- Dr. Antonio Vasquez Hidalgo, Phd*
- *Professor of Microbiology, School of Medicine, University of El Salvador
- DOI: 10.5281/zenodo.17399462
Objective. To determine by the Next-Generation Sequencing Illumina method to identify the genes related to the pigmentation of the fungus in the DNA sequencing of enzymes and secondary metabolites. As well as in determining the phenotypic and genotypic characteristics in general of the species A. salvadorensis. Methodology. For the identification of cluster genes in enzymes, proteins, and secondary metabolites, MACROGEN For the identification of cluster genes in enzymes, proteins, and secondary metabolites, MACROGEN used the following systems: the EggNOG system summary: Orthology Frequency within COG (Clusters of Orthologous Groups) Categories in sequencing reading., MetaCyc is a comprehensive database that provides in-depth information on metabolic pathways, biochemical reactions, enzymes, and associated compounds.

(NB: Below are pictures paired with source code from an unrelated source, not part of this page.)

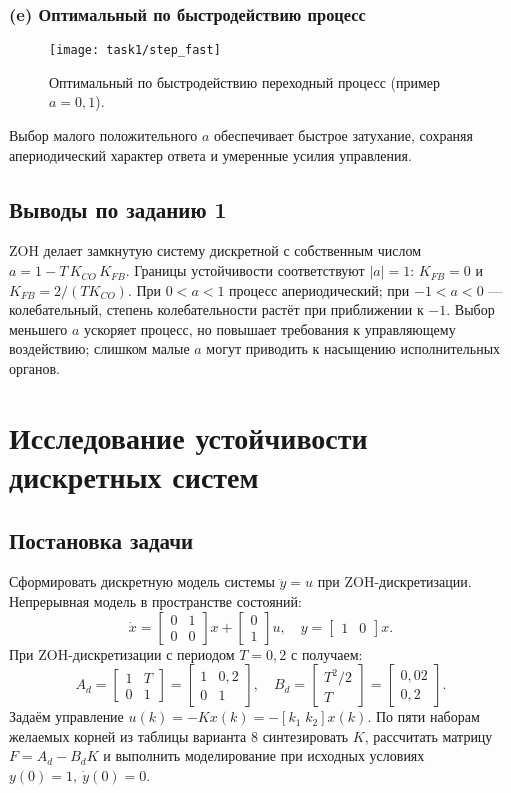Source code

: \subsection*{(e) Оптимальный по быстродействию процесс}
\begin{figure}[H]
  \centering
  \texttt{[image: task1/step\_fast]}
  \caption{Оптимальный по быстродействию переходный процесс (пример \(a=0{,}1\)).}
  \label{fig:task1_fast}
\end{figure}
Выбор малого положительного \(a\) обеспечивает быстрое затухание, сохраняя апериодический характер ответа и умеренные усилия управления.

\section{Выводы по заданию 1}
ZOH делает замкнутую систему дискретной с собственным числом \(a=1-T\,K_{CO}\,K_{FB}\). Границы устойчивости соответствуют \(|a|=1\): \(K_{FB}=0\) и \(K_{FB}=2/(T K_{CO})\). При \(0<a<1\) процесс апериодический; при \(-1<a<0\) — колебательный, степень колебательности растёт при приближении к \(-1\). Выбор меньшего \(a\) ускоряет процесс, но повышает требования к управляющему воздействию; слишком малые \(a\) могут приводить к насыщению исполнительных органов.

\chapter{Исследование устойчивости дискретных систем}
\section{Постановка задачи}
Сформировать дискретную модель системы \(\ddot{y} = u\) при ZOH-дискретизации. Непрерывная модель в пространстве состояний:
\[
  \dot{x} = \begin{bmatrix} 0 & 1 \\ 0 & 0 \end{bmatrix} x + \begin{bmatrix} 0 \\ 1 \end{bmatrix} u, \quad y = \begin{bmatrix} 1 & 0 \end{bmatrix} x.
\]
При ZOH-дискретизации с периодом \(T = 0{,}2\) с получаем:
\[
  A_d = \begin{bmatrix} 1 & T \\ 0 & 1 \end{bmatrix} = \begin{bmatrix} 1 & 0{,}2 \\ 0 & 1 \end{bmatrix}, \quad B_d = \begin{bmatrix} T^2/2 \\ T \end{bmatrix} = \begin{bmatrix} 0{,}02 \\ 0{,}2 \end{bmatrix}.
\]
Задаём управление \(u(k) = -Kx(k) = -[k_1\;k_2]x(k)\). По пяти наборам желаемых корней из таблицы варианта 8 синтезировать \(K\), рассчитать матрицу \(F=A_d-B_dK\) и выполнить моделирование при исходных условиях \(y(0)=1,\ \dot{y}(0)=0\).

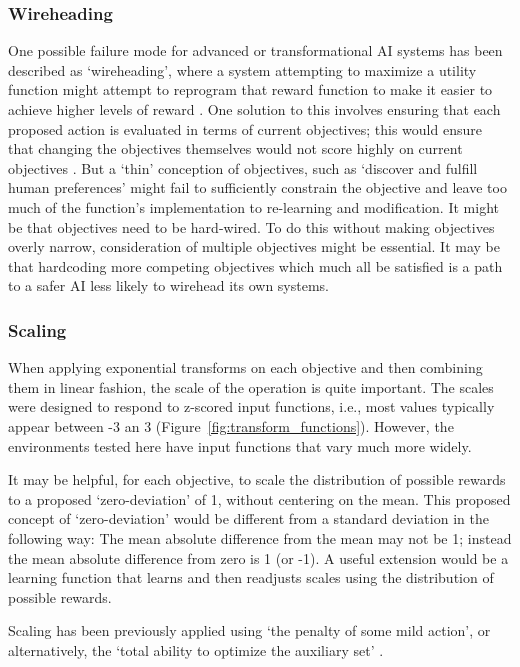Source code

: \subsubsection{Wireheading}

One possible failure mode for advanced or transformational AI systems has been described as `wireheading', where a system attempting to maximize a utility function might attempt to reprogram that reward function to make it easier to achieve higher levels of reward \cite{demski_a_stable_2017}. One solution to this involves ensuring that each proposed action is evaluated in terms of current objectives; this would ensure that changing the objectives themselves would not score highly on current objectives \cite{dewey_learning_2011}. But a `thin' conception of objectives, such as `discover and fulfill human preferences' might fail to sufficiently constrain the objective and leave too much of the function's implementation to re-learning and modification. It might be that objectives need to be hard-wired. To do this without making objectives overly narrow, consideration of multiple objectives might be essential. It may be that hardcoding more competing objectives which much all be satisfied is a path to a safer AI less likely to wirehead its own systems.

\subsubsection{Scaling}

When applying exponential transforms  on each objective and then combining them in linear fashion, the scale of the operation is quite important. The scales were designed to respond to z-scored input functions, i.e., most values typically appear between -3 an 3 (Figure~\ref{fig:transform_functions}). However, the environments tested here have input functions that vary much more widely.

It may be helpful, for each objective, to scale the distribution of possible rewards to a proposed `zero-deviation' of 1, without centering on the mean. This proposed concept of `zero-deviation' would be different from a standard deviation in the following way: The mean absolute difference from the mean may not be 1; instead the mean absolute difference from zero is 1 (or -1). A useful extension would be a learning function that learns and then readjusts scales using the distribution of possible rewards.

Scaling has been previously applied using `the penalty of some mild action', or alternatively, the `total ability to optimize the auxiliary set' %
\cite{turner_conservative_2020}.


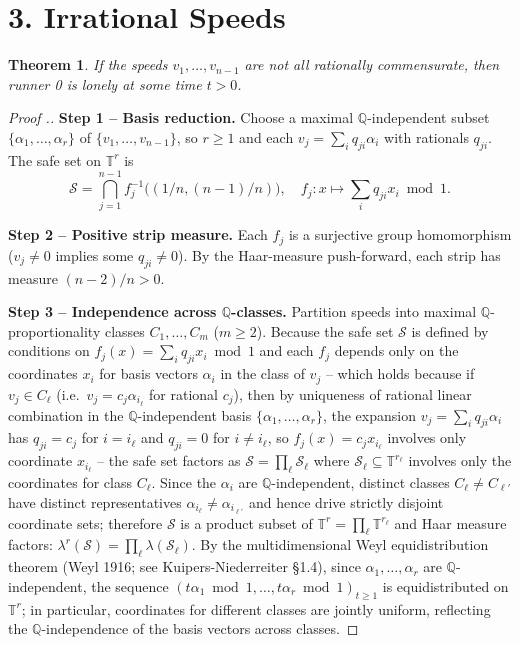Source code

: \documentclass[11pt,a4paper]{article}
\theoremstyle{plain}
\newtheorem{theorem}{Theorem}[section]
\theoremstyle{definition}
\theoremstyle{remark}
\begin{document}
\medskip



\section{3. Irrational Speeds}



\begin{theorem}
If the speeds $v_1, \ldots, v_{n-1}$ are not all rationally commensurate, then runner 0 is lonely at some time $t > 0$.

\end{theorem}

\begin{proof}[Proof .]

\textbf{Step 1 -- Basis reduction.} Choose a maximal $\mathbb{Q}$-independent subset $\{\alpha_1, \ldots, \alpha_r\}$ of $\{v_1, \ldots, v_{n-1}\}$, so $r \geq 1$ and each $v_j = \sum_i q_{ji}\alpha_i$ with rationals $q_{ji}$. The safe set on $\mathbb{T}^r$ is
\[\mathcal{S} = \bigcap_{j=1}^{n-1} f_j^{-1}\!\bigl((1/n, (n-1)/n)\bigr), \quad f_j : x \mapsto \sum_i q_{ji}x_i \bmod 1.\]

\textbf{Step 2 -- Positive strip measure.} Each $f_j$ is a surjective group homomorphism ($v_j \neq 0$ implies some $q_{ji} \neq 0$). By the Haar-measure push-forward, each strip has measure $(n-2)/n > 0$.

\textbf{Step 3 -- Independence across $\mathbb{Q}$-classes.} Partition speeds into maximal $\mathbb{Q}$-proportionality classes $C_1, \ldots, C_m$ ($m \geq 2$). Because the safe set $\mathcal{S}$ is defined by conditions on $f_j(x) = \sum_i q_{ji} x_i \bmod 1$ and each $f_j$ depends only on the coordinates $x_i$ for basis vectors $\alpha_i$ in the class of $v_j$ -- which holds because if $v_j \in C_\ell$ (i.e.\ $v_j = c_j\alpha_{i_\ell}$ for rational $c_j$), then by uniqueness of rational linear combination in the $\mathbb{Q}$-independent basis $\{\alpha_1,\ldots,\alpha_r\}$, the expansion $v_j = \sum_i q_{ji}\alpha_i$ has $q_{ji} = c_j$ for $i = i_\ell$ and $q_{ji} = 0$ for $i \neq i_\ell$, so $f_j(x) = c_j x_{i_\ell}$ involves only coordinate $x_{i_\ell}$ -- the safe set factors as $\mathcal{S} = \prod_\ell \mathcal{S}_\ell$ where $\mathcal{S}_\ell \subseteq \mathbb{T}^{r_\ell}$ involves only the coordinates for class $C_\ell$. Since the $\alpha_i$ are $\mathbb{Q}$-independent, distinct classes $C_\ell \neq C_{\ell'}$ have distinct representatives $\alpha_{i_\ell} \neq \alpha_{i_{\ell'}}$ and hence drive strictly disjoint coordinate sets; therefore $\mathcal{S}$ is a product subset of $\mathbb{T}^r = \prod_\ell \mathbb{T}^{r_\ell}$ and Haar measure factors: $\lambda^r(\mathcal{S}) = \prod_\ell \lambda(\mathcal{S}_\ell)$. By the multidimensional Weyl equidistribution theorem (Weyl 1916; see Kuipers-Niederreiter §1.4), since $\alpha_1, \ldots, \alpha_r$ are $\mathbb{Q}$-independent, the sequence $(t\alpha_1 \bmod 1, \ldots, t\alpha_r \bmod 1)_{t \geq 1}$ is equidistributed on $\mathbb{T}^r$; in particular, coordinates for different classes are jointly uniform, reflecting the $\mathbb{Q}$-independence of the basis vectors across classes.


\end{proof}
\end{document}
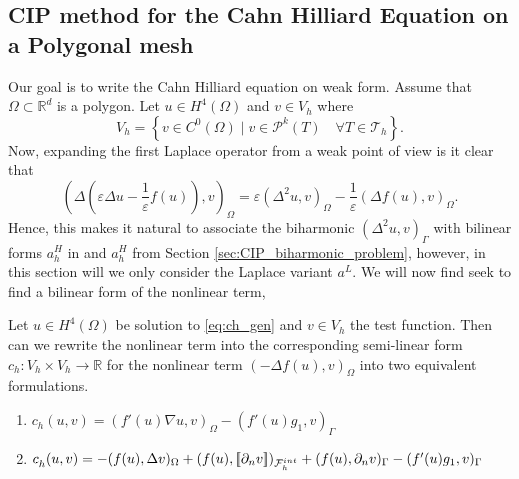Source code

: \subsection{ CIP method for the Cahn Hilliard Equation on a Polygonal mesh}%
\label{sub:writing_the_cahn_hilliard_equation_of_weak_form}

Our goal is to write the Cahn Hilliard equation on weak form.
Assume that $\Omega  \subset \mathbb{R} ^{d}$ is a polygon.
 Let $u \in  H^{4}( \Omega ) $ and $v \in V_{h} $ where
\[
V_{h} = \left\{ v \in C^{0}( \Omega )   \mid v\in \mathcal{P} ^{k} ( T) \quad \forall T \in \mathcal{T} _{h} \right\}.
\]
Now, expanding the first Laplace operator from a weak point of view is it clear that
\[
 ( \Delta ( \varepsilon  \Delta u - \frac{1}{\varepsilon } f( u) ) ,v )_{\Omega } = \varepsilon ( \Delta^{2} u ,v )_{\Omega } - \frac{1}{\varepsilon } ( \Delta f( u)  ,v )_{\Omega }.
\]
Hence, this makes it natural to associate the biharmonic $( \Delta ^2 u,v)_{\Gamma } $ with bilinear forms $a_h^{H} $ in  and $a^{H}_{h} $ from Section \ref{sec:CIP_biharmonic_problem}, however, in this section will we only consider the Laplace
variant $a^{L}$.
We will now find seek to find a bilinear form of the nonlinear term,

\begin{lemma}
    Let $u \in H^4( \Omega ) $ be solution to \eqref{eq:ch_gen} and $v \in V_{h}$ the test function.
Then can we rewrite the nonlinear term into the corresponding semi-linear form $c_{h}:V_{h} \times  V_{h} \to \mathbb{R} $  for the nonlinear term $( -\Delta f( u) , v)_{\Omega }$ into two equivalent formulations.
\begin{enumerate}[label=\arabic*)]
    \item  $c^{}_{h} ( u,v)  = ( f' ( u) \nabla u, v )_{\Omega }  - ( f'( u)  g_{1}   ,  v)_{\Gamma }$
    \item
        $c^{}_{h} ( u,v)  = -( f( u), \Delta v )_{\Omega }+  ( f( u) , \left[\!\left[  \partial _{n}v  \right]\!\right]  )_{\mathcal{F} _{h}^{int}} + ( f(u), \partial _{n} v)_{\Gamma  }  - ( f'( u)  g_{1}   ,  v)_{\Gamma }$
\end{enumerate}

\end{lemma}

UniRef (UniProt Reference Clusters) organizes groups of protein sequences from the UniProt Knowledgebase including isoforms and selected UniParc entries into clustered sets to enhance sequence analysis and annotation efficiency. EggNOG: Relative Abundance in Hierarchical Categories of COG (Clusters of Orthologous Groups) using CPM, KEGG Orthology (KO) and KEGG summary: Orthology Frequency within Main and Sub-Categories. DNA-seq. Conclusions. 14 enzymes and secondary metabolites were found in the production of black pigments produced by the fungus by oxidative stress.